The word "handles" marks the lines to find; copy every such line from the data below.

#### STUDY MATERIAL:
===============

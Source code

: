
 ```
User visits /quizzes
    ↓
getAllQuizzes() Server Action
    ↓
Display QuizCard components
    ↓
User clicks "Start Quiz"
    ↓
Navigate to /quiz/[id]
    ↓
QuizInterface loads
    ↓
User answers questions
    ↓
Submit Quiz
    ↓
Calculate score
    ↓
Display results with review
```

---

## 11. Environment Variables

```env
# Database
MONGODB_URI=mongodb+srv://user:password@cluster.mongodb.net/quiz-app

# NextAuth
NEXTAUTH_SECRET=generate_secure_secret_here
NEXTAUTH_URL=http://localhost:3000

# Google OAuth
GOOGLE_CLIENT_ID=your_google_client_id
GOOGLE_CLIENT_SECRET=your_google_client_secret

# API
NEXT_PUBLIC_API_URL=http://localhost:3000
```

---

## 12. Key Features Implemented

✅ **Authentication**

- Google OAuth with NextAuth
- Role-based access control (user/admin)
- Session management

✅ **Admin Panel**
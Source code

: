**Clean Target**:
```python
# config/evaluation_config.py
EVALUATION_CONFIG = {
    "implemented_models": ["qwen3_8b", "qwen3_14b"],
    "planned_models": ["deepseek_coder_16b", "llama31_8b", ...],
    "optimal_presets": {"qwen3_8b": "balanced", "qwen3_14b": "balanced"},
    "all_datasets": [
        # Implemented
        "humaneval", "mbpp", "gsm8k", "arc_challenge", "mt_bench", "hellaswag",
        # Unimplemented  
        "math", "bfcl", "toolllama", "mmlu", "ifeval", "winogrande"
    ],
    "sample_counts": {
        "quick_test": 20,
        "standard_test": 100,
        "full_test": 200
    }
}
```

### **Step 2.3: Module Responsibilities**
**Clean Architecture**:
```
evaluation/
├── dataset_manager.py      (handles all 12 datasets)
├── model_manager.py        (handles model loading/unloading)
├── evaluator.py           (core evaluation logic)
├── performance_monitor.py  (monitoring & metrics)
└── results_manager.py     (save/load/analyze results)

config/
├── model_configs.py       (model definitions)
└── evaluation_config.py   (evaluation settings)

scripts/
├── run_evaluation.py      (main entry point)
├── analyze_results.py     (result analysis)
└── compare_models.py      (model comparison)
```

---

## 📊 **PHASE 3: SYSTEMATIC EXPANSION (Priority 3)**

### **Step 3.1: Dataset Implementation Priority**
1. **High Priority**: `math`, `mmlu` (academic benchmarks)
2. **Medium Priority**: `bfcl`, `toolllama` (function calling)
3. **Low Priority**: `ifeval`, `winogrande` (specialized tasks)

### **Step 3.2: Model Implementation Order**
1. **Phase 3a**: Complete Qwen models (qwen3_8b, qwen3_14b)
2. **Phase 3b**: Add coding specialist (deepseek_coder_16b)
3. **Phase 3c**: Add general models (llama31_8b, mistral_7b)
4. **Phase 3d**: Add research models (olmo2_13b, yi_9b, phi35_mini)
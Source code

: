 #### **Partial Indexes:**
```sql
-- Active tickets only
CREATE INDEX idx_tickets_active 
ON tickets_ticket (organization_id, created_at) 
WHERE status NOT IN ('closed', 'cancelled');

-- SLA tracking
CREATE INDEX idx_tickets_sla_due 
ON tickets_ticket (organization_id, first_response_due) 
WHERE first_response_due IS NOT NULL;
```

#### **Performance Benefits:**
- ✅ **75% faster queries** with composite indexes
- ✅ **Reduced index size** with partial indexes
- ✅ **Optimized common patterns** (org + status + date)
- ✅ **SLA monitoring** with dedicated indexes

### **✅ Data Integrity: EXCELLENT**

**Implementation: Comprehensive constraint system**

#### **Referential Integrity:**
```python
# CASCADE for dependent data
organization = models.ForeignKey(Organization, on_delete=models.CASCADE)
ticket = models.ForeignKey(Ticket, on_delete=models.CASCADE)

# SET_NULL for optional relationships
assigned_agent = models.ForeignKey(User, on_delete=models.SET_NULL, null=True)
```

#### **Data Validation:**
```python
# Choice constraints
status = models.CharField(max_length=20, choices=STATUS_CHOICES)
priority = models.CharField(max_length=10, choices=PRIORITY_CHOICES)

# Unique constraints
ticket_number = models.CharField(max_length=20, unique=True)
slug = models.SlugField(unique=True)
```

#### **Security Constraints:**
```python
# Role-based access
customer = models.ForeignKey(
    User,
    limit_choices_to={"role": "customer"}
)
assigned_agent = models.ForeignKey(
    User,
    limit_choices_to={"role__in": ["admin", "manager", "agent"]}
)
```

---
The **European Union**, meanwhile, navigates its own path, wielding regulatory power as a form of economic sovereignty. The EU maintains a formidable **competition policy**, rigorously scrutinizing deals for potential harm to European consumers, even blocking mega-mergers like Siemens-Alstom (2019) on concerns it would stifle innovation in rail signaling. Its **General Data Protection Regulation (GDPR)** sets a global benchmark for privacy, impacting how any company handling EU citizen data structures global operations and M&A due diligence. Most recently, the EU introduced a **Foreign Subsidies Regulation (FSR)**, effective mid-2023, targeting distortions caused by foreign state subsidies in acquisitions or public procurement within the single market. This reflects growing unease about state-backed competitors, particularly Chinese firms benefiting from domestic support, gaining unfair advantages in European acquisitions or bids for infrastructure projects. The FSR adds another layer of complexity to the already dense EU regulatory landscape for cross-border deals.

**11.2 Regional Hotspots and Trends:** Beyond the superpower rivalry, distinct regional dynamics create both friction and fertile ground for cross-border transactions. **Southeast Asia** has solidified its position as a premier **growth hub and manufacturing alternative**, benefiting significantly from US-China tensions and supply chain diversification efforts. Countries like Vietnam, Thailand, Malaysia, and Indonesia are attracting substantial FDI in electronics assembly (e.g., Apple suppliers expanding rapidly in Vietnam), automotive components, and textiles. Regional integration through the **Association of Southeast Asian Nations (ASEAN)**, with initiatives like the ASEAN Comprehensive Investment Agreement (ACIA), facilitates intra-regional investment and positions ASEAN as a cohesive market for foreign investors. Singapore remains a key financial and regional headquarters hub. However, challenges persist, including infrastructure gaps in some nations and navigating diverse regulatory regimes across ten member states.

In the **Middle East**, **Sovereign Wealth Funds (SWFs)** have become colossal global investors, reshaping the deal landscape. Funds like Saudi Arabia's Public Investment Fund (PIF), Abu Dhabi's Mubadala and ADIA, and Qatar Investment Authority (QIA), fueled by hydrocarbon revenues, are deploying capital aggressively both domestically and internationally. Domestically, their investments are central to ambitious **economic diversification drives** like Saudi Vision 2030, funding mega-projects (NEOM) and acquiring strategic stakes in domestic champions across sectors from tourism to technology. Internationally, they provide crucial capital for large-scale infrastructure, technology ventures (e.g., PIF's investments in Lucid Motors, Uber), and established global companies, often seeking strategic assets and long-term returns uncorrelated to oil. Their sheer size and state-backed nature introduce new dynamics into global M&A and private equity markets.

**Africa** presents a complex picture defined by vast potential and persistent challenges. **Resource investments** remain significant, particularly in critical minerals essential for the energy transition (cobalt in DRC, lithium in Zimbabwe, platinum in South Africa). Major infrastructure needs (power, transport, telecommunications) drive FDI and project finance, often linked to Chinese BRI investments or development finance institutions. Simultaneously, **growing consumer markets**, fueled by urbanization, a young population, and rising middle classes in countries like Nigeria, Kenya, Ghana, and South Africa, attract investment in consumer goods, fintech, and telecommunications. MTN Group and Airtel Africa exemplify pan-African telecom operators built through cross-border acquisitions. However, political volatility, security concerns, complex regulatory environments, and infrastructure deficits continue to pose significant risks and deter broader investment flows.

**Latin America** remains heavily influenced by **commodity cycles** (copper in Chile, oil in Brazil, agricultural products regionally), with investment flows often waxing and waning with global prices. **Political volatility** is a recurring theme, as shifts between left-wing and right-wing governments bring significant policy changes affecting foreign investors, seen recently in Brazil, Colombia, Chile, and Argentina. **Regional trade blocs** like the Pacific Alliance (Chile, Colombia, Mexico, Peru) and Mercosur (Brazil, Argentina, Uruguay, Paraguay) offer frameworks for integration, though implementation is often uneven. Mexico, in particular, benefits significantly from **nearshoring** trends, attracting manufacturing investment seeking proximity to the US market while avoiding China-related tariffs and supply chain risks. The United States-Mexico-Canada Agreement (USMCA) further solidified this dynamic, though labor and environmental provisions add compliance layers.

===============

#### COMPLETED TASK:
├── dataset_manager.py      (handles all 12 datasets)
├── model_manager.py        (handles model loading/unloading)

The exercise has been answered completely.